- Promotional poster
- Genre: Comedy
- Written by: Alex Cramer
- Directed by: Jonathan A. Rosenbaum
- Starring: Bradley Steven Perry; Joshua J. Ballard; Tyrel Jackson Williams; Brittney Wilson; Taylor Russell; Nicholas Coombe;
- Music by: James Jandrisch

Production
- Producer: Kim Arnott
- Editor: Lisa Robinson
- Production companies: MarVista Entertainment; Two for the Money;
- Budget: $2.5 million

Original release
- Network: Disney XD
- Release: November 9, 2014

= Pants on Fire (film) =

2014 film by Jonathan A. Rosenbaum

Pants on Fire is a 2014 Disney XD Original Movie, starring Bradley Steven Perry, Joshua J. Ballard, Tyrel Jackson Williams and Brittney Wilson. It premiered on November 9, 2014.

==Plot==
15-year-old Jack Parker is popular at school, has an easy home life, and gets a high chance of winning a scholarship that will lead him to be batboy for the Boston Red Sox. However, Jack is a chronic liar whose successes in life have been brought about through various lies he has told. While giving a speech one day, Mikey, a fake kid Jack claimed to be tutoring to get out of cleaning his room, suddenly appears, confusing him. Jack questions Mikey but gets no answers to where he came from as Mikey claims to be the kid from Jack's lies. As the day goes on, one by one every lie he has told start to come to life, starting with two angry lumberjacks and a possessive, jealous girlfriend, Lisa, from Arizona that sabotages his attempt to seduce Jennifer, a girl he has a crush on. Jack grows jealous of Mikey and Jennifer becoming close friends and humiliates himself in an attempt to separate them.
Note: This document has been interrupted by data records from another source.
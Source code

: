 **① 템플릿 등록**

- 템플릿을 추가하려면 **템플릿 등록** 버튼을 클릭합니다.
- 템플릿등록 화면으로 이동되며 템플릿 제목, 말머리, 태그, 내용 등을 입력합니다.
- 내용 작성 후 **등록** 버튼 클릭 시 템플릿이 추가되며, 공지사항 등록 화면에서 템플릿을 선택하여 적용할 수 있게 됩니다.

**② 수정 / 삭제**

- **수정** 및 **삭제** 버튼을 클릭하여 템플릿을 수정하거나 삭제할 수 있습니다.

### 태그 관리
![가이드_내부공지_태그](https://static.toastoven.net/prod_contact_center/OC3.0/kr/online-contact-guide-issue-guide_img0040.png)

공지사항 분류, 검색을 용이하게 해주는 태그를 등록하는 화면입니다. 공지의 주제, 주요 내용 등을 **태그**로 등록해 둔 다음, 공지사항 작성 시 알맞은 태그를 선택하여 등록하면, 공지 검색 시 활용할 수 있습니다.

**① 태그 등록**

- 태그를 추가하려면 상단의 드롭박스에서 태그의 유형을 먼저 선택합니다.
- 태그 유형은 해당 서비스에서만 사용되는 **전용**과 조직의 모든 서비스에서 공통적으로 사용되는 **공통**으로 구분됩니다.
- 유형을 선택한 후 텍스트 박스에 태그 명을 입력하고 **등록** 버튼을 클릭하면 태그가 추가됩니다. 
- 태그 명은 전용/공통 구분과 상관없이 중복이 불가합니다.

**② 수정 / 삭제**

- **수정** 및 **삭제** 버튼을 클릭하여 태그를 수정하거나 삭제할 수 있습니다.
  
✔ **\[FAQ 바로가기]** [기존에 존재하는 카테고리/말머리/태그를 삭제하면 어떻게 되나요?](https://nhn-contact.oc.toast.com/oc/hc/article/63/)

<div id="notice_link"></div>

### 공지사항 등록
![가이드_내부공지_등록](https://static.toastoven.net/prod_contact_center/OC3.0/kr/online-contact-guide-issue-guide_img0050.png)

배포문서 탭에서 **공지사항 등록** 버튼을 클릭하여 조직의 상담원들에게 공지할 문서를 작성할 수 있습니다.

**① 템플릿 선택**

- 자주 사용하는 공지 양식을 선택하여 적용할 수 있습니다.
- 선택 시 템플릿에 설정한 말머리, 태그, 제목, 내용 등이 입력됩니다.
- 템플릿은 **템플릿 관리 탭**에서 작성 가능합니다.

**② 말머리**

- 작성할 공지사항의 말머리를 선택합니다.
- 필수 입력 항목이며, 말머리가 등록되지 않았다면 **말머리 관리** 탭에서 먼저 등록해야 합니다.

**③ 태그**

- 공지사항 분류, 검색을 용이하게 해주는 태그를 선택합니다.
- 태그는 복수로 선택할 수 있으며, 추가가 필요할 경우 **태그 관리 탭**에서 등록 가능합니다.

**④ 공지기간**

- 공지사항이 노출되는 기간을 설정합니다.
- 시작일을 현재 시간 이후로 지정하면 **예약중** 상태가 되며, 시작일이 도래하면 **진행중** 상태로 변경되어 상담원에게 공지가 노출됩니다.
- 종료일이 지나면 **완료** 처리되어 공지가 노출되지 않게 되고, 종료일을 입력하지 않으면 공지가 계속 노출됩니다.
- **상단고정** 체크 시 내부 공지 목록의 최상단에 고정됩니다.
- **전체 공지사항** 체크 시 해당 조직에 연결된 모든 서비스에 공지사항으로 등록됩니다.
Jack and his friend Ryan try to figure out why his lies are coming true and track down that a purple hippo mascot from a children's restaurant/fun center has a connection to the occurrences. After chasing it down, the hippo explains that the only way to stop Jack's lies from coming true is to tell the truth. However, he refuses to do it, since the award ceremony is coming soon, and he does not want to lose. After, they soon come face-to-face with the lumberjacks again, along with another one of his lies: two alien agents. They are able to escape with the help of Lisa, but only after he tells her the truth. As Jack and Ryan go through the various lies the former has told, Jack realizes he had lied about being the adoptive son of two Asian parents to get out of school on a holiday and finds the lie to have come true with his real parents having been replaced.

After a conversation with a man practicing his baseball hits (who he later discovers was his baseball hero, Danny Kostas, getting over a slump), Jack comes clean at the award ceremony and is disqualified, losing the scholarship. Despite telling the truth, he and Ryan soon see all of his lies in the hall, not having gone away. They run into an empty room where they saw the hippo and Jack confronts it over why the lies have not gone away. The hippo reveals itself to be his sister, Hannah, who was fed up with his lies and wanted to teach him a lesson. She reveals that the lies were just actors and other people using special effects, and that they rehearsed the plot for months. They soon reconcile, but Jack's parents arrive and ground him by making him clean the whole garage. In the end, he finishes cleaning up the garage, finishes his punishment and learns his lesson about lying.

Jack visits Jennifer to apologize and promises he will never lie again for now. They soon take off in a limo to Fenway Park, with the compliments of Danny.

==Cast==
- Bradley Steven Perry as Jack Parker
- Joshua J. Ballard as Ryan
- Tyrel Jackson Williams as Mikey
- Brittney Wilson as Hannah Parker / Hippo
- Taylor Russell as Jennifer
- Nicholas Coombe as Eric
- Rachelle Gillis as Lisa
- Kevin O'Grady as Chip
- John Stewart as Rock
- Jill Teed as Diane Parker
- Peter Graham-Gaudreau as Ed Parker
- Manoj Sood as Principal Kar
- Richard Ian Cox as Otis

==Production==
By June 2014, Disney XD agreed to a multi-picture development deal with Two 4 the Money Media and MarVista Entertainment with MarVista having global distribution rights. The two companies teamed up for the first time for this TV film.

==Broadcast==
The film premiered on Disney XD channels in the United States and Canada on November 9, 2014, and in Australia on February 6, 2015.